One such product is the butter-replacement spread Benecol, a product that doctors sometimes recommend to patients with high cholesterol or heart disease. Benecol proudly claims no trans fats on the front of its package along with the claim “heart healthy,” but partially hydrogenated soybean oil is the third ingredient listed in the product.
Shelly Burgess, an FDA spokesperson, also says that consumers should be aware that many eating establishments still use high trans fat frying oils. “[People] can consume high levels of trans fat if they eat at establishments that still use high trans fat frying oils and choose foods prepared with these oils. Consumers should check nutritional information for restaurants online or on site, if available,” Burgess wrote in an e-mail.
But this leaves a lot up to the consumer when the FDA could have already taken action to eliminate trans fats from the food supply. I asked Burgess why this hadn’t already happened given the abundance of scientific research damning trans fats.

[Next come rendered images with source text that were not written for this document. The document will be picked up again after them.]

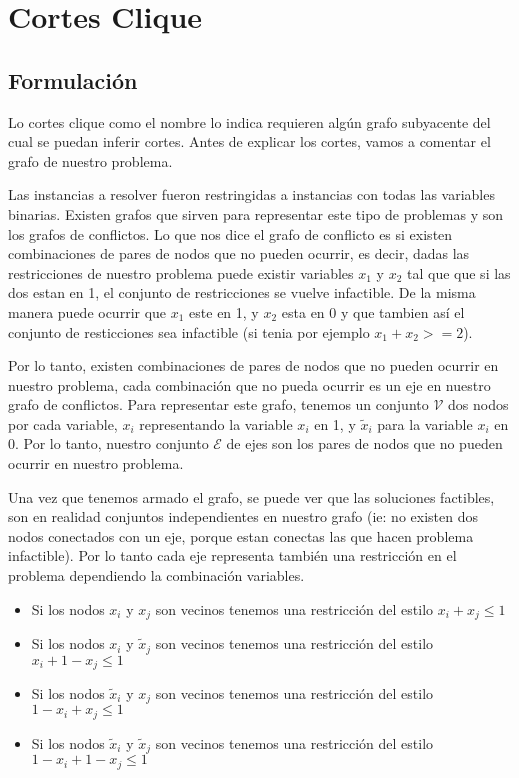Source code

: \section{Cortes Clique}

\bigskip
\subsection{Formulaci\'on}

Lo cortes clique como el nombre lo indica requieren alg\'un grafo subyacente del cual se puedan inferir cortes.
Antes de explicar los cortes, vamos a comentar el grafo de nuestro problema.

Las instancias a resolver fueron restringidas a instancias con todas las variables binarias.
Existen grafos que sirven para representar este tipo de problemas y son los grafos de conflictos.
Lo que nos dice el grafo de conflicto es si existen combinaciones de pares de nodos que no pueden ocurrir, es decir,
dadas las restricciones de nuestro problema puede existir variables $x_1$ y $x_2$ tal que que si las dos estan en 1,
el conjunto de restricciones se vuelve infactible. De la misma manera puede ocurrir que $x_1$ este en 1, y $x_2$ esta en 0 y que tambien
as\'i el conjunto de resticciones sea infactible (si tenia por ejemplo $x_1+x_2>=2$).


Por lo tanto, existen combinaciones de pares de nodos que no pueden ocurrir en nuestro problema, cada combinaci\'on que no pueda ocurrir
es un eje en nuestro grafo de conflictos. Para representar este grafo, tenemos un conjunto $\mathcal{V}$ dos nodos por cada variable, $x_i$
representando la variable $x_i$ en 1, y $\tilde{x}_i$ para la variable $x_i$ en 0. Por lo tanto, nuestro conjunto $\mathcal{E}$ de ejes son los pares de 
nodos que no pueden ocurrir en nuestro problema.

Una vez que tenemos armado el grafo, se puede ver que las soluciones factibles, son en realidad conjuntos independientes en nuestro grafo
(ie: no existen dos nodos conectados con un eje, porque estan conectas las que hacen problema infactible). Por lo tanto cada eje representa
tambi\'en una restricci\'on en el problema dependiendo la combinaci\'on variables.

\begin{itemize}
\item Si los nodos $x_i$ y $x_j$ son vecinos tenemos una restricci\'on del estilo $x_i +x_j \leq 1$
\item Si los nodos $x_i$ y $\tilde{x}_j$ son vecinos tenemos una restricci\'on del estilo $x_i + 1-x_j \leq 1$
\item Si los nodos $\tilde{x}_i$ y $x_j$ son vecinos tenemos una restricci\'on del estilo $1-x_i +x_j \leq 1$
\item Si los nodos $\tilde{x}_i$ y $\tilde{x}_j$ son vecinos tenemos una restricci\'on del estilo $1-x_i + 1-x_j \leq 1$
\end{itemize}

“FDA decided to take incremental steps to reduce [partially-hydrogenated oils] (PHOs) from the food supply and achieve its public health goal in order to allow the time needed to develop alternative fats and oils that could replace PHOs,” Burgess told me. “Without allowing the time for technological innovation and reformulation of products, there likely would have been significant disruption in the marketplace, from retail to restaurants.”

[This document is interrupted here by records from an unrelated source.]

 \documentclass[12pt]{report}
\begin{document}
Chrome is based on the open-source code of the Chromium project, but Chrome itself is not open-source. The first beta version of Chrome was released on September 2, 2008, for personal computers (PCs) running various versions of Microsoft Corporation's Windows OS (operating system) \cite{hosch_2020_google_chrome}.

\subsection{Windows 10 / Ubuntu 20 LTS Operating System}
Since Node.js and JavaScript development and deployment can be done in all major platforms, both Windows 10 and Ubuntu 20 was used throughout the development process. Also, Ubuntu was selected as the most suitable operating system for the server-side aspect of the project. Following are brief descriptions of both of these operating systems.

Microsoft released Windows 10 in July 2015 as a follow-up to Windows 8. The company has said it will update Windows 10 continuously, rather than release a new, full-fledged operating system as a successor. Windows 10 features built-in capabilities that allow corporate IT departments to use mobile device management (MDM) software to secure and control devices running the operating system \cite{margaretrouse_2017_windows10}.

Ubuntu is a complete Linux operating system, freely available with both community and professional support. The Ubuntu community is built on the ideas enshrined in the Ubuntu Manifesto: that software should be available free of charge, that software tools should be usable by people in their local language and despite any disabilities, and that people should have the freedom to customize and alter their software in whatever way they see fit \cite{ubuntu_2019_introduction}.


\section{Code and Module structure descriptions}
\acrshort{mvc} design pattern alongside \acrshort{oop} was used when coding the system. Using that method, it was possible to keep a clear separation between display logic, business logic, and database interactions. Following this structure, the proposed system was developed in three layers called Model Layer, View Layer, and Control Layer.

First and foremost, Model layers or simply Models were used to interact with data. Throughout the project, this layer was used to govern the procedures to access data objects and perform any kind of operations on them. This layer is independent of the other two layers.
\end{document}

Once again, the market and food producer’s profits trump public health. How many people have been harmed while the FDA gave food companies time to reformulate? If Dr. Willet is right and 100,000 people die prematurely from trans fats every year, then it’s feasible that millions have been harmed in the past 10 years alone.
The FDA has a record of putting business and the market above the health of the American people despite the fact that its very job is to regulate companies and protect the people. I’ve written before about the FDA’s lax policy for food additives that are generally regarded as safe (GRAS).
The GRAS designation provides an exception for food producers to use substances without any premarket approval since those substances have been “generally recognized by qualified experts as safe under the conditions of intended use.” If the FDA’s proposed ban is finalized, trans fat will no longer be considered GRAS and food companies will have to obtain premarket approval from the FDA before adding them to food.
The loss of the GRAS designation will essentially rid our food supply of trans fats, providing insight into another fight—the fight to label genetically modified organisms (GMOs). With trans fat, the FDA first required that they be listed on nutrition panels before considering a ban. Big Food and biotech companies see what labeling GMOs might mean down the line which is at least partly why they are fighting so hard to keep labels off foods.
GMO opponents will have something to celebrate if the FDA ban is finalized because trans fats are often made from soybean oil—a GMO product. But not to be outdone, the biotech industry has been planning ahead and already created new GMO oils that are shelf stable but do not contain trans fats.
The trans fat ban won’t be finalized until the FDA receives comments on the proposal and then rules that trans fats are no longer considered GRAS. It’s worth pointing out that the FDA proposed labeling trans fats back in 1999 and it wasn’t until 2006 that this decision became effective. Given that time frame, it will likely be years before the American food supply is clear of trans fats.
It’s high time American consumers demanded more from government officials and agencies whose duty it is protect us. The possible trans fat ban is a glacial move in the right direction, but it also reminds us how profits for the food industry and protection for the marketplace is far more important to the FDA than the health and safety of the American people.